TASK REQUIREMENTS: The expected response is a copy of every line in the entries below that includes the word "this".

- - - - -

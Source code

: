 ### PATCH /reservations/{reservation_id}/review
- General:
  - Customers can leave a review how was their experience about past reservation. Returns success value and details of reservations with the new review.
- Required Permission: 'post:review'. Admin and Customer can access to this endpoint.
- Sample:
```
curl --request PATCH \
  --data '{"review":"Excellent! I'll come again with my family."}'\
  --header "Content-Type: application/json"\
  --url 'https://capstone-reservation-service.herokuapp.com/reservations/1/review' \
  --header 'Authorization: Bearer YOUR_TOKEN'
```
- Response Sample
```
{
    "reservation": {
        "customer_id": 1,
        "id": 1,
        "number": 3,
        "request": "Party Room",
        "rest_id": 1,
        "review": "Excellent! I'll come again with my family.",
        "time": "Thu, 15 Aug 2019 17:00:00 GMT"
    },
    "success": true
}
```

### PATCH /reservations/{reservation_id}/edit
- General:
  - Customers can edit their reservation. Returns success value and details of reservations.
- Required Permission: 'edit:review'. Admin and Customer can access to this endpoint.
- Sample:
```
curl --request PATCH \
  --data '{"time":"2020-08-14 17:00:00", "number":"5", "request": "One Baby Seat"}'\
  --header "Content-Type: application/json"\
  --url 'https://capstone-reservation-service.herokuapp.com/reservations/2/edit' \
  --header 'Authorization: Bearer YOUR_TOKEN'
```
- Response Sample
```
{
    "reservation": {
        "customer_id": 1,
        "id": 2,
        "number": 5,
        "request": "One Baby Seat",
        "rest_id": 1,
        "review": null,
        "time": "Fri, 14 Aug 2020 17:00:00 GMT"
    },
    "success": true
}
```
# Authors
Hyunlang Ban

- - - - -

EXPECTED ANSWER:
- Required Permission: 'post:review'. Admin and Customer can access to this endpoint.
- Required Permission: 'edit:review'. Admin and Customer can access to this endpoint.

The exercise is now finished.